Beck has made similar statements at several town hall-style meetings in recent weeks, urging residents to tell council members that they want the hiring to resume.

But with the deft manner in which he conveyed his message, Beck underscored a significant difference in style between himself and Bratton.

Bratton, raised on the in-your-face, smash-nosed style of politics favored in New York and Boston, had a sometimes strained relationship with council members, who chafed at the harsh barbs he occasionally tossed at them.

Beck, by contrast, who has served in the LAPD for 32 years, has presented a decidedly quieter and self-effacing manner.

"The big difference between [Beck] and Bill Bratton is he's not going to be confrontational," said Councilman Dennis Zine, an LAPD reserve officer. "He's got the respect of the council, he's got the respect of the mayor. . . . Bratton had a very brash attitude, he alienated a lot of my colleagues. You're not going to see Charlie Beck alienating. What he will do is he will galvanize and we will work with him."

Other council members echoed Zine. Bill Rosendahl, who represents the city's Westside, called Beck's interpersonal skills "a breath of fresh air."

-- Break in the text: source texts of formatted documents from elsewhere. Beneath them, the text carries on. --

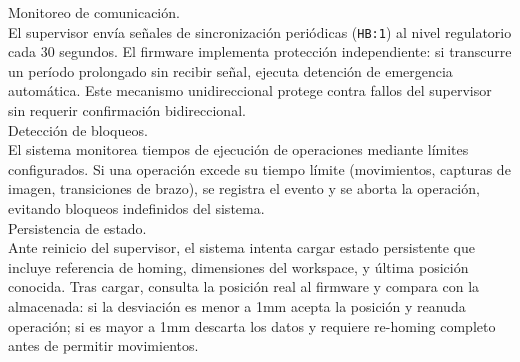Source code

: Monitoreo de comunicación.\\
\noindent
El supervisor envía señales de sincronización periódicas (\texttt{HB:1}) al nivel regulatorio cada 30 segundos. El firmware implementa protección independiente: si transcurre un período prolongado sin recibir señal, ejecuta detención de emergencia automática. Este mecanismo unidireccional protege contra fallos del supervisor sin requerir confirmación bidireccional.\\

Detección de bloqueos.\\
\noindent El sistema monitorea tiempos de ejecución de operaciones mediante límites configurados. Si una operación excede su tiempo límite (movimientos, capturas de imagen, transiciones de brazo), se registra el evento y se aborta la operación, evitando bloqueos indefinidos del sistema.\\

Persistencia de estado.\\
\noindent Ante reinicio del supervisor, el sistema intenta cargar estado persistente que incluye referencia de homing, dimensiones del workspace, y última posición conocida. Tras cargar, consulta la posición real al firmware y compara con la almacenada: si la desviación es menor a 1mm acepta la posición y reanuda operación; si es mayor a 1mm descarta los datos y requiere re-homing completo antes de permitir movimientos.
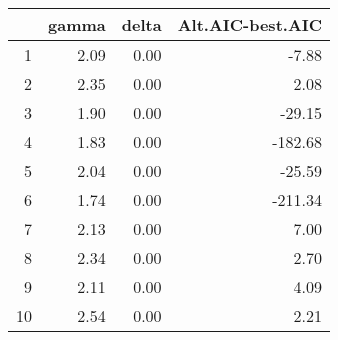 \begin{table}[ht]
\centering
\begin{tabular}{rrrr}
  \hline
 & gamma & delta & Alt.AIC-best.AIC \\ 
  \hline
1 & 2.09 & 0.00 & -7.88 \\ 
  2 & 2.35 & 0.00 & 2.08 \\ 
  3 & 1.90 & 0.00 & -29.15 \\ 
  4 & 1.83 & 0.00 & -182.68 \\ 
  5 & 2.04 & 0.00 & -25.59 \\ 
  6 & 1.74 & 0.00 & -211.34 \\ 
  7 & 2.13 & 0.00 & 7.00 \\ 
  8 & 2.34 & 0.00 & 2.70 \\ 
  9 & 2.11 & 0.00 & 4.09 \\ 
  10 & 2.54 & 0.00 & 2.21 \\ 
   \hline
\end{tabular}
\end{table}
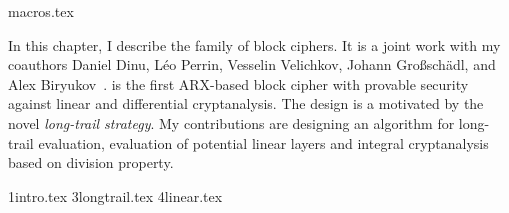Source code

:\myminitoc

{macros.tex}

In this chapter, I describe the \sparx{} family of block ciphers. It is a joint work with my coauthors Daniel Dinu, Léo Perrin, Vesselin Velichkov, Johann Gro{\ss}sch\"{a}dl, and Alex Biryukov~\cite{OurSPARX}. \sparx{} is the first ARX-based block cipher with provable security against linear and differential cryptanalysis. The design is a motivated by the novel \emph{long-trail strategy}. My contributions are designing an algorithm for long-trail evaluation, evaluation of potential linear layers and integral cryptanalysis based on division property.

{1intro.tex}
{3longtrail.tex}
{4linear.tex}


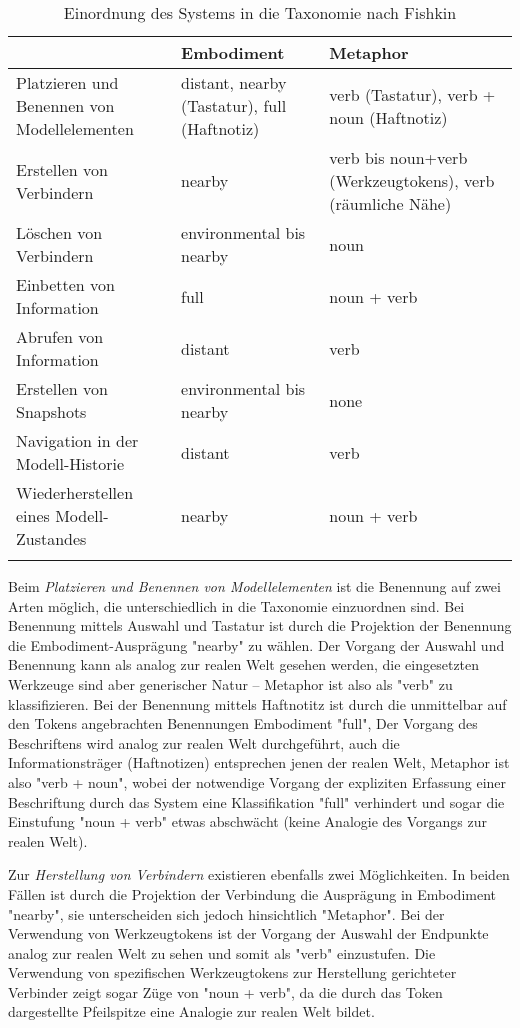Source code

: 	\begin{longtable}{| p{6cm} || p{3cm} | p{3cm} |} \hline
		 & Embodiment & Metaphor \\ \hline \hline
		Platzieren und Benennen von Modellelementen & distant, nearby (Tastatur), full (Haftnotiz) & verb (Tastatur), verb + noun (Haftnotiz) \\ \hline
		Erstellen von Verbindern & nearby & verb bis noun+verb (Werkzeugtokens), verb (räumliche Nähe)\\ \hline
		Löschen von Verbindern & environmental bis nearby & noun \\ \hline
		Einbetten von Information & full & noun + verb \\ \hline
		Abrufen von Information & distant & verb \\ \hline
		Erstellen von Snapshots & environmental bis nearby & none \\ \hline
		Navigation in der Modell-Historie & distant & verb \\ \hline
		Wiederherstellen eines Modell-Zustandes & nearby & noun + verb\\ \hline
			\caption{Einordnung des Systems in die Taxonomie nach Fishkin}
			\label{tab:einordnungFishkin}
		
	\end{longtable}

Beim \emph{Platzieren und Benennen von Modellelementen} ist die Benennung auf zwei Arten möglich, die unterschiedlich in die Taxonomie einzuordnen sind. Bei Benennung mittels Auswahl und Tastatur ist durch die Projektion der Benennung die Embodiment-Ausprägung "nearby" zu wählen. Der Vorgang der Auswahl und Benennung kann als analog zur realen Welt gesehen werden, die eingesetzten Werkzeuge sind aber generischer Natur -- Metaphor ist also als "verb" zu klassifizieren. Bei der Benennung mittels Haftnotitz ist durch die unmittelbar auf den Tokens angebrachten Benennungen Embodiment "full", Der Vorgang des Beschriftens wird analog zur realen Welt durchgeführt, auch die Informationsträger (Haftnotizen) entsprechen jenen der realen Welt, Metaphor ist also "verb + noun", wobei  der notwendige Vorgang der expliziten Erfassung einer Beschriftung durch das System eine Klassifikation "full" verhindert und sogar die Einstufung "noun + verb" etwas abschwächt (keine Analogie des Vorgangs zur realen Welt).

Zur \emph{Herstellung von Verbindern} existieren ebenfalls zwei Möglichkeiten. In beiden Fällen ist durch die Projektion der Verbindung die Ausprägung in Embodiment "nearby", sie unterscheiden sich jedoch hinsichtlich "Metaphor". Bei der Verwendung von Werkzeugtokens ist der Vorgang der Auswahl der Endpunkte analog zur realen Welt zu sehen und somit als "verb" einzustufen. Die Verwendung von spezifischen Werkzeugtokens zur Herstellung gerichteter Verbinder zeigt sogar Züge von "noun + verb", da die durch das Token dargestellte Pfeilspitze eine Analogie zur realen Welt bildet.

And Jan Perry, who got to know Beck when he ran the LAPD's South Bureau and Central Division downtown, said: "Even when he doesn't agree with you, he's a good listener and isn't dismissive of other viewpoints."

However, Perry cautioned: "He's going to have to be realistic. Any one of us would like to increase the size of the police force, but there may not be the money to do that in the immediate future."


Times staff writers Maeve Reston and David Zahniser contributed to this report.